Materials provided: Begin
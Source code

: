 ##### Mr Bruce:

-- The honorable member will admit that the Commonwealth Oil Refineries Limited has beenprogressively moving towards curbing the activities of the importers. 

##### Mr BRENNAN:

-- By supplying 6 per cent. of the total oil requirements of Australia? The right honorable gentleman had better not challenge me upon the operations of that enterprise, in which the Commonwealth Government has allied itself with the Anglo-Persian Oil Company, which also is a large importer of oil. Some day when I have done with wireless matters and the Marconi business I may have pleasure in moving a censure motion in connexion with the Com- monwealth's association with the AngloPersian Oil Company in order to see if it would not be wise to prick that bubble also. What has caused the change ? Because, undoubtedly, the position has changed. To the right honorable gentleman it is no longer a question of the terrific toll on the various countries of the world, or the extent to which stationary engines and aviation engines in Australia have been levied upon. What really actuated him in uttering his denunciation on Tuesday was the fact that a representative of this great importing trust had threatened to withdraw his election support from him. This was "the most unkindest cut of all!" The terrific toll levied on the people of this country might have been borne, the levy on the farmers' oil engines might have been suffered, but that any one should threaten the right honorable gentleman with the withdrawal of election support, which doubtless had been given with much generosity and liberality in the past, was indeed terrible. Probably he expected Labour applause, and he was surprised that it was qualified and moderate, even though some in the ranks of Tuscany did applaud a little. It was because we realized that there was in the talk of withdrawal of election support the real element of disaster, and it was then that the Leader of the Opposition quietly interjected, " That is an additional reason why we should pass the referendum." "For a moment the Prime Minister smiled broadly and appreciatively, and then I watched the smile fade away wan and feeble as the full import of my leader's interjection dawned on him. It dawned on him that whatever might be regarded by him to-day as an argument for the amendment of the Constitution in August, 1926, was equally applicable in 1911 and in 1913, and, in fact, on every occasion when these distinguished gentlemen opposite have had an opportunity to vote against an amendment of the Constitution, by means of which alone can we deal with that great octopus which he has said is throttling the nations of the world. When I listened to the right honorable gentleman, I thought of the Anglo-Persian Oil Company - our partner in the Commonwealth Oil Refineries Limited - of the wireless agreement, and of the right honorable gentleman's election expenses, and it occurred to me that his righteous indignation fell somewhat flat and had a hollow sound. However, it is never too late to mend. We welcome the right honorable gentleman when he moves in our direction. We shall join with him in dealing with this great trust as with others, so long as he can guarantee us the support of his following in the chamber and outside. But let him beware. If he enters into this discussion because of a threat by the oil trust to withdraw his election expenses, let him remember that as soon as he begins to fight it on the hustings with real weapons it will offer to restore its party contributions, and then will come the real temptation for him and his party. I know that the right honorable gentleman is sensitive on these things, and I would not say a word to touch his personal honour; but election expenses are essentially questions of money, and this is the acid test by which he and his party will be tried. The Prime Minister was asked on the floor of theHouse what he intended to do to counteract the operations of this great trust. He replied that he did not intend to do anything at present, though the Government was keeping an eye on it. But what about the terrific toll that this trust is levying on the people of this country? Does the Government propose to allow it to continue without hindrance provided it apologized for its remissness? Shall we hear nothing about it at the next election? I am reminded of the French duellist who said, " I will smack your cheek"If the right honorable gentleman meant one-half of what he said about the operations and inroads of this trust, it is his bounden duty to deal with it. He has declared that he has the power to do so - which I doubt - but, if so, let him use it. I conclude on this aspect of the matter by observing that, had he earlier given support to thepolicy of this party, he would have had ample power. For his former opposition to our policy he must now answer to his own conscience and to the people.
Materials provided: End
Materials provided: Begin
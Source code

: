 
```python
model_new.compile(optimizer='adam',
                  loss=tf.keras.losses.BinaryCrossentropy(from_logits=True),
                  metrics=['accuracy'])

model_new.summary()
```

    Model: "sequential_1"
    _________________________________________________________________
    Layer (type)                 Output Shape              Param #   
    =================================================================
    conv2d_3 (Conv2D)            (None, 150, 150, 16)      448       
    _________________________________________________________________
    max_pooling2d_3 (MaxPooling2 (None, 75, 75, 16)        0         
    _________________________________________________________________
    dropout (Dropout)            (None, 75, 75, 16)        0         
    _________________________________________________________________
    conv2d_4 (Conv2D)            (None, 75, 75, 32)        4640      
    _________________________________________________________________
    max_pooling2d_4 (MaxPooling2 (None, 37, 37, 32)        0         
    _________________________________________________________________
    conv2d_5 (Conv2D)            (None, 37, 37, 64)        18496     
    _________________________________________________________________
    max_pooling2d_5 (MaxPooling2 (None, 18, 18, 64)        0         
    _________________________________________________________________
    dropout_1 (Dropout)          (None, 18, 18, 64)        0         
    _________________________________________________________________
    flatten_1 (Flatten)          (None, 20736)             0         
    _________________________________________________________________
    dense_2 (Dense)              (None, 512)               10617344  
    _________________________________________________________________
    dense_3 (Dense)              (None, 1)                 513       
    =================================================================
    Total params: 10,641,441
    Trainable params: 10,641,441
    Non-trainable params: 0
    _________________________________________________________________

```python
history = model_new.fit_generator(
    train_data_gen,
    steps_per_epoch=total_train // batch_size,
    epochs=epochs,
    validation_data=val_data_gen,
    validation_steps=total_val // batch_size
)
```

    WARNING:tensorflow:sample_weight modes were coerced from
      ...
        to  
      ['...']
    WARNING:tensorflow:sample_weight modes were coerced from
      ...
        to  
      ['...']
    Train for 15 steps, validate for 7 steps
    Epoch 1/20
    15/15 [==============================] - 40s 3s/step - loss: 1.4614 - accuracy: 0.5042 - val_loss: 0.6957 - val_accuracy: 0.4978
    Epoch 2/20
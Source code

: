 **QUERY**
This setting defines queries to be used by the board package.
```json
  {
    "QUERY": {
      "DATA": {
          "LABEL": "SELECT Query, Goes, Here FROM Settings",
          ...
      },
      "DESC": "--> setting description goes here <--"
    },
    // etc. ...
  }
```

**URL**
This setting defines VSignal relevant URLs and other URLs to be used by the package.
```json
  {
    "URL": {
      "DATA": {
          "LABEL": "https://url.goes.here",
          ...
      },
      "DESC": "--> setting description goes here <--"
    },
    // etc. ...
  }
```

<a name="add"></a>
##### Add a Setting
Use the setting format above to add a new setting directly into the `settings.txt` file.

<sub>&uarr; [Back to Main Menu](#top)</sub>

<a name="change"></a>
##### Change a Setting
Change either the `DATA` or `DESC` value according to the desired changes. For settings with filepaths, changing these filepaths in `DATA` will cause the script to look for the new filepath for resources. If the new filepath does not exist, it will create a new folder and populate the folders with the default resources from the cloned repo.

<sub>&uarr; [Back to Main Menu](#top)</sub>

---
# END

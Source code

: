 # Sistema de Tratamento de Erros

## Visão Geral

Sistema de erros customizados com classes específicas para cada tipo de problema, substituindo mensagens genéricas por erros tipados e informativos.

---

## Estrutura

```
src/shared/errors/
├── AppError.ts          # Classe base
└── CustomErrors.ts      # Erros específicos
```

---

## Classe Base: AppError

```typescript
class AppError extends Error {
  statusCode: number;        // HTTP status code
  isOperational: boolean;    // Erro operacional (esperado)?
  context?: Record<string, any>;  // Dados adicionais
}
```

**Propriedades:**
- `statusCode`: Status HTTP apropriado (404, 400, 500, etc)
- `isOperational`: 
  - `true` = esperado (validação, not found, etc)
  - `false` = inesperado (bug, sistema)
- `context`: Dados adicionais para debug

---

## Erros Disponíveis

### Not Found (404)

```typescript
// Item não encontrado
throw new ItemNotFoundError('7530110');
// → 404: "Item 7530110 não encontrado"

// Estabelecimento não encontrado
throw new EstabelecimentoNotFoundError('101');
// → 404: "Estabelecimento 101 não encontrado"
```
Materials provided: End
Go through the listing above and copy each line in which the string "adicionais" is found.

Task solution:
  context?: Record<string, any>;  // Dados adicionais
- `context`: Dados adicionais para debug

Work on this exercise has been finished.